Le processus de recrutement universitaire et l’intérêt démontré par les équipes de la NBA auraient pu faire dévier le jeune homme de ses objectifs et amener une certaine complaisance. Or, plutôt que devenir une distraction ou un élément de tension entre les Cheetahs, l’intérêt tous azimuts pour Karim Mané a profité à ses coéquipiers.

"On a six jeunes qui terminent cette année et cinq des six ont eu une offre NCAA Division I", dit non sans fierté Andrew Hertzog.

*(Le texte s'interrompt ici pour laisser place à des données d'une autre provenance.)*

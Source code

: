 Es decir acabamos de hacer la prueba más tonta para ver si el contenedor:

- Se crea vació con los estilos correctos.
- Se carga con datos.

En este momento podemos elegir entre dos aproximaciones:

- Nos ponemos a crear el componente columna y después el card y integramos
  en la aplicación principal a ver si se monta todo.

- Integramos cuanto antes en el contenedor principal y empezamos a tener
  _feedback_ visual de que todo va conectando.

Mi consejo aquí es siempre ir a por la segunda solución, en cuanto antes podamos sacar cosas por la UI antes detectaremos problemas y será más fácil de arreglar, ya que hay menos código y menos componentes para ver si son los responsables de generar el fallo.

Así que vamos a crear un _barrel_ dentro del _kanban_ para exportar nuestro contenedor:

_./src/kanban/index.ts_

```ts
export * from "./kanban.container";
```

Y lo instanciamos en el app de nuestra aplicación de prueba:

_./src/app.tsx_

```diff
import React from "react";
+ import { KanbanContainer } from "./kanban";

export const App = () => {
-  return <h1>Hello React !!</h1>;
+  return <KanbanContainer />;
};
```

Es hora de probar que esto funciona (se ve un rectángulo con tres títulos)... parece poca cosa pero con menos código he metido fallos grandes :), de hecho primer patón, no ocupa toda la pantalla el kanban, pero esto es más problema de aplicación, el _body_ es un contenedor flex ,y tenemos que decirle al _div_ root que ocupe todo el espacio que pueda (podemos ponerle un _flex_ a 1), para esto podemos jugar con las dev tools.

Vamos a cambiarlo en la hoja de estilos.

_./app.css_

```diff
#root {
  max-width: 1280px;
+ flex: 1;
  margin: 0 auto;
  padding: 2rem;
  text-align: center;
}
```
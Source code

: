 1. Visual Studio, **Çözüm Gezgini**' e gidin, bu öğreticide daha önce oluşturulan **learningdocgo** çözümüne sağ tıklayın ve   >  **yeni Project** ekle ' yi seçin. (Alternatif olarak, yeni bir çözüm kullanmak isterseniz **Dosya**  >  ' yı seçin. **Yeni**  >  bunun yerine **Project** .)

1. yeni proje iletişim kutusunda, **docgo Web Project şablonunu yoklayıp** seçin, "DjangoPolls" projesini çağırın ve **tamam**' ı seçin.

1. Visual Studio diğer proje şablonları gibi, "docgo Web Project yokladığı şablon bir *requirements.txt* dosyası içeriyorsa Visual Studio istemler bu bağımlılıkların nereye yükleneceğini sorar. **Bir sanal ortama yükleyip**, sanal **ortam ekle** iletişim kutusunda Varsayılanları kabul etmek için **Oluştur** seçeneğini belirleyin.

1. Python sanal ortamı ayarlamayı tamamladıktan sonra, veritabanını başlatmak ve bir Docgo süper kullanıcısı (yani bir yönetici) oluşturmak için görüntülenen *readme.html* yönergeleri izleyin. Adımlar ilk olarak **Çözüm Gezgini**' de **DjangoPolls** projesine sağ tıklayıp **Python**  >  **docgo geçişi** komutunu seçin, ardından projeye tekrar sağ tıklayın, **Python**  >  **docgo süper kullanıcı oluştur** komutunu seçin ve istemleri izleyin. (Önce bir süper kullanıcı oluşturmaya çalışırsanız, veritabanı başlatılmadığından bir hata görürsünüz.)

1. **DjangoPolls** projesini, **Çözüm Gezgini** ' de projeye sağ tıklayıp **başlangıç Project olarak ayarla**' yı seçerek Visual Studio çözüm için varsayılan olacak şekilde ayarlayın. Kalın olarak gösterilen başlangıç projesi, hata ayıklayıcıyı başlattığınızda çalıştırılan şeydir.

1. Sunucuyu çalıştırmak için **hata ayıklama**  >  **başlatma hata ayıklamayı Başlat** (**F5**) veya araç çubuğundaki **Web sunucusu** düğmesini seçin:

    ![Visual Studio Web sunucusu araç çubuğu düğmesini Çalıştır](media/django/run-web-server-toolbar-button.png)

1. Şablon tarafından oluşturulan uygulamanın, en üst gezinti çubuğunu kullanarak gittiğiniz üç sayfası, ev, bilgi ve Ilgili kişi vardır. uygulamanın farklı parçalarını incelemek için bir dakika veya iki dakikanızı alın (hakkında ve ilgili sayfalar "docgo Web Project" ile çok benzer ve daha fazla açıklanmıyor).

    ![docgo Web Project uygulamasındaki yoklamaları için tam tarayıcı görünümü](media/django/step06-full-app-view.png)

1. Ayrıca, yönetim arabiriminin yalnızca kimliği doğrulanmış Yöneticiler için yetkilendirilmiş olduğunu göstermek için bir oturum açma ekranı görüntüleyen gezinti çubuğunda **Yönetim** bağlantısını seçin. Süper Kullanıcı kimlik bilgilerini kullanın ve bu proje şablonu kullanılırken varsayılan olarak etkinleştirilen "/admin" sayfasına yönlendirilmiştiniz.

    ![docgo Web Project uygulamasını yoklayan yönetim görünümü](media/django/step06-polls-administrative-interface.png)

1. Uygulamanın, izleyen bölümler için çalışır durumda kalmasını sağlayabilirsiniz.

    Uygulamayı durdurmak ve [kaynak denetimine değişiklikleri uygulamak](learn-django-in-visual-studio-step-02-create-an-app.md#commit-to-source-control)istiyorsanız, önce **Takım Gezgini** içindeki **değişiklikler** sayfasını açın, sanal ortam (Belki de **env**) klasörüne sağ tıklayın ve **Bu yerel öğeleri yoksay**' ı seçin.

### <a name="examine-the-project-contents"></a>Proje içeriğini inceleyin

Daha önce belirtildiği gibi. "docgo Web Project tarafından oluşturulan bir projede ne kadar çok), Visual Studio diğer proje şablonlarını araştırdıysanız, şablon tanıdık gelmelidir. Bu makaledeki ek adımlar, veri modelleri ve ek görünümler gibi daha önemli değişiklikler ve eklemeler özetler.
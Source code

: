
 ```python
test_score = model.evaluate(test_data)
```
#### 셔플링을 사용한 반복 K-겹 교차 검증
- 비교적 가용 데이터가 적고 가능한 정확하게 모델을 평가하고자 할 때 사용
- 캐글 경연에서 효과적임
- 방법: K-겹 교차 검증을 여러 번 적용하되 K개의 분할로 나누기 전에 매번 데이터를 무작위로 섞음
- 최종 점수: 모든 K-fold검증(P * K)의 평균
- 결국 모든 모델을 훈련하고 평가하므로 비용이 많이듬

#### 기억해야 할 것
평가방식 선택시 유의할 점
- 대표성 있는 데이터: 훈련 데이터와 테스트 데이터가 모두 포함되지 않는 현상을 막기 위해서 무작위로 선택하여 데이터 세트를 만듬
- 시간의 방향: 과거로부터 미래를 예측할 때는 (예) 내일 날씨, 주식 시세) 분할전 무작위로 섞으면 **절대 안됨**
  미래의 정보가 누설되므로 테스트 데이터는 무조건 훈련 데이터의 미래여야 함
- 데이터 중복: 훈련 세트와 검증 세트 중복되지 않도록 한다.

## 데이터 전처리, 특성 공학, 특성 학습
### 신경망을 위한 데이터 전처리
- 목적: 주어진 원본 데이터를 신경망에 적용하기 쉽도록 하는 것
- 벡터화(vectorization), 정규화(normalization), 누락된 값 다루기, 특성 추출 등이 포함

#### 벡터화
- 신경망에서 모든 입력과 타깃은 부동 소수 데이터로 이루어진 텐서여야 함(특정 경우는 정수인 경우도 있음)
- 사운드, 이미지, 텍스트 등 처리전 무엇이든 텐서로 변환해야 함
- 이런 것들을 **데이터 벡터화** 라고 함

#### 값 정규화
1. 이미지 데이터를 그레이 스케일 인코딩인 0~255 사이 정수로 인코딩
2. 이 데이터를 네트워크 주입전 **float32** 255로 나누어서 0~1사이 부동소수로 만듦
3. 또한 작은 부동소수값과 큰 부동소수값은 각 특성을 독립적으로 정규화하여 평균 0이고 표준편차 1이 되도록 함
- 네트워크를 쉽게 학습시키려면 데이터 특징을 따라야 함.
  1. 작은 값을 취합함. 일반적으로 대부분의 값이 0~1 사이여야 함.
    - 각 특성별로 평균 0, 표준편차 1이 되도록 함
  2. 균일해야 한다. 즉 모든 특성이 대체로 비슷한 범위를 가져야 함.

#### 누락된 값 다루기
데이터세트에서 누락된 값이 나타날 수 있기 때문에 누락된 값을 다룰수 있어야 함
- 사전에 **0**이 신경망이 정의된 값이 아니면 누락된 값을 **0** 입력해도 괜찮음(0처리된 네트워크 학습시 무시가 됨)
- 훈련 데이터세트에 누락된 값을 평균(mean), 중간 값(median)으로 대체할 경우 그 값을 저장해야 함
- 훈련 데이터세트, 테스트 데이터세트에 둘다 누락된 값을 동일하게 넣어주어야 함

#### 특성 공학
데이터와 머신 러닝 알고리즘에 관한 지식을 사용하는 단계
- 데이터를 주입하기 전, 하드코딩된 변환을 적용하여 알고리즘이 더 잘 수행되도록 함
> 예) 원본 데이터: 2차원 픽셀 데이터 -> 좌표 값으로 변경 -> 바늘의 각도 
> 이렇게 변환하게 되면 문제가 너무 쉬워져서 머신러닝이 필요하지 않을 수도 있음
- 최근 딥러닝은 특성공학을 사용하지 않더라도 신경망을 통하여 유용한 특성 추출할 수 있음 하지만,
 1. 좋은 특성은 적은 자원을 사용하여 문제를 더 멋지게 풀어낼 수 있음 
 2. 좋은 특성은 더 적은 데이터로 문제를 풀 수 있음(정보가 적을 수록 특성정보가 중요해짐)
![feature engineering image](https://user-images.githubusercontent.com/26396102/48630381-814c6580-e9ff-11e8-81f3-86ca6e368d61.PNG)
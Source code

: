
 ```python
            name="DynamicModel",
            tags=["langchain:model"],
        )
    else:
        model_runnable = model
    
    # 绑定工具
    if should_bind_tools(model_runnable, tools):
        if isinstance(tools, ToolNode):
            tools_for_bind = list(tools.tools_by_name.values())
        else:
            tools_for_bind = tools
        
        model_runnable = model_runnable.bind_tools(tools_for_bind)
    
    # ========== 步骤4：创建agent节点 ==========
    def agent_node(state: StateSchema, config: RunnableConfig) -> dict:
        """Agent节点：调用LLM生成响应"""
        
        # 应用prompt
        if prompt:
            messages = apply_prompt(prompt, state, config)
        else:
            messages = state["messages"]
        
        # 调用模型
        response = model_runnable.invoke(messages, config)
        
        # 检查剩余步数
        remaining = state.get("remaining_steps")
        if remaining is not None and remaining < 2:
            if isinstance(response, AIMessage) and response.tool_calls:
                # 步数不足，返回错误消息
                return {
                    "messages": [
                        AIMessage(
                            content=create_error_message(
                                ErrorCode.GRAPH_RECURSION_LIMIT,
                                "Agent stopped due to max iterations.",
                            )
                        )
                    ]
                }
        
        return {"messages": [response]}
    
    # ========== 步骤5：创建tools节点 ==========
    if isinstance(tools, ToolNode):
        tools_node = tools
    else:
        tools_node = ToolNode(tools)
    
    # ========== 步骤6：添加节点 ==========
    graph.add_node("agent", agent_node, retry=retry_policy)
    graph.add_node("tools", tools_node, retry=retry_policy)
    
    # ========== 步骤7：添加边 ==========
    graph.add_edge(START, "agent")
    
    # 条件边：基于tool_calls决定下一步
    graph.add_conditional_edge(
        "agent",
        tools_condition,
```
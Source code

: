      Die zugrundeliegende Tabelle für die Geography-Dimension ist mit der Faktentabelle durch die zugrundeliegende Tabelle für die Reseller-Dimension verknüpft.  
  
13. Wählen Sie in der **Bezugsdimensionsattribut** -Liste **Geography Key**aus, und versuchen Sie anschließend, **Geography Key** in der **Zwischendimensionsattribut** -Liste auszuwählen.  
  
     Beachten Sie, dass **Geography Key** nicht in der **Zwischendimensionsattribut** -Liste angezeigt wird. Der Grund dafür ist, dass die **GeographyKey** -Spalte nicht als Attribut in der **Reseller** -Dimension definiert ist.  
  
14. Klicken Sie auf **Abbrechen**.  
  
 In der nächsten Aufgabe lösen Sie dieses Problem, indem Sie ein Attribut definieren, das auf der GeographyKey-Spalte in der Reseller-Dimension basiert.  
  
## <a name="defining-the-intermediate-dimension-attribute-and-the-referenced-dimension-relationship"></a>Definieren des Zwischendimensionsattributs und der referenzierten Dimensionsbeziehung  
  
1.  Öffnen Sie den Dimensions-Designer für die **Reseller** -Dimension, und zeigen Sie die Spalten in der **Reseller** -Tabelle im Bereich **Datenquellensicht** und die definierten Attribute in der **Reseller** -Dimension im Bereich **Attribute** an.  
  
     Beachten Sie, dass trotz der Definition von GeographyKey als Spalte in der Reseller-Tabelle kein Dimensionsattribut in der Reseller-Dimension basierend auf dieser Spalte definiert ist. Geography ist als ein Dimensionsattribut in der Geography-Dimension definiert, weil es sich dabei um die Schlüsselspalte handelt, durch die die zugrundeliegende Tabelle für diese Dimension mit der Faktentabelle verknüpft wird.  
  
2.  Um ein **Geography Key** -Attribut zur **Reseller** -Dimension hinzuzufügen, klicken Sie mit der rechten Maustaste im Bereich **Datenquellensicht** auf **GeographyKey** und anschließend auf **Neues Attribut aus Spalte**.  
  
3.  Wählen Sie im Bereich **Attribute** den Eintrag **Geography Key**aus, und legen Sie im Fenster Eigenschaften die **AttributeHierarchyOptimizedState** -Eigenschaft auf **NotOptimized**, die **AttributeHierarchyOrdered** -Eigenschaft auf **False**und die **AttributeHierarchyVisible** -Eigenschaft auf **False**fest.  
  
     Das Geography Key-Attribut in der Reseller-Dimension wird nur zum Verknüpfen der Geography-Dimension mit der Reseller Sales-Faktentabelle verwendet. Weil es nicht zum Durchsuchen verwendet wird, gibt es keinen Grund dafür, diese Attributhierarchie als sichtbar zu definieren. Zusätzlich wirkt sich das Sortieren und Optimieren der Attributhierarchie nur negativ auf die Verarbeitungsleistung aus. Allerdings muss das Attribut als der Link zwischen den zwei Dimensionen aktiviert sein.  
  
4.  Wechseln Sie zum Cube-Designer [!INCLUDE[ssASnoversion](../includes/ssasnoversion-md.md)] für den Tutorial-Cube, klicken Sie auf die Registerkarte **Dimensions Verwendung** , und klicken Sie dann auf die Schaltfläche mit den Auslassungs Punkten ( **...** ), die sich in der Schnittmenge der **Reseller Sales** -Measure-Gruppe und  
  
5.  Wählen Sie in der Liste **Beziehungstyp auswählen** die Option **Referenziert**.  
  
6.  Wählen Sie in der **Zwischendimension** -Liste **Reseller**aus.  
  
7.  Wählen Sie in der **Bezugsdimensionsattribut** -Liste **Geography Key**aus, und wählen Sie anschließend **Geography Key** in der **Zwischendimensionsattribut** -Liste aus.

Les Cheetahs du Collège Vanier célèbrent leur victoire en finale du championnat provincial, en mars dernier. PHOTO : RSEQ

Les Cheetahs du Collège Vanier célèbrent leur victoire en finale du championnat provincial, en mars dernier. PHOTO : RSEQ

Une cuvée exceptionnelle pour le collège Vanier, qui sera certainement un léger baume sur le fait de ne pas avoir pu conquérir le titre national qui leur a échappé l’an dernier, mais aussi l’illustration pour l’entraîneur d’expérience que le système québécois n’a pas à rougir devant les académies et écoles préparatoires (prep school) américaines et torontoises, qui s’accaparent régulièrement le talent local, comme le Montréalais Luguentz Dort, par exemple, aujourd’hui dans la NBA.

"Il y a deux ans environ, j'ai fait une liste, dit Andrew Hertzog. Dans les 10 dernières années, il y a 41 jeunes d'ici qui sont allés dans des prep schools américains ou en Ontario. Des 41, seulement 6 ont joué 4 années NCAA en Division I. Tout le monde croit que vous devez aller ailleurs immédiatement pour avoir de la visibilité".

"McGill fait un tournoi présaison ici à Montréal où ils invitent beaucoup des prep schools ontariens, poursuit-il. Et cette année, on a participé au tournoi simplement pour montrer aux jeunes d'ici qu'ils ne sont pas meilleurs que nous. On a joué contre Orangeville Prep, qui est connu comme le meilleur prep school au Canada, et on les a plantés."

"Une des meilleures recrues pour l'année prochaine a vu le match... et on l'a signée récemment! C'est important pour les jeunes qu'ils sachent qu'ils peuvent rester ici et avoir une très bonne expérience" - Andrew Hertzog, entraîneur des Cheetahs du Collège Vanier.

Qu’il atteigne ou non la NBA, Karim Mané a déjà tracé la voie pour bien d’autres Québécois. L’exil avant l’université n’est pas un passage obligé.

La prochaine étape pour lui est bien désormais de partir, reste à savoir où et quand.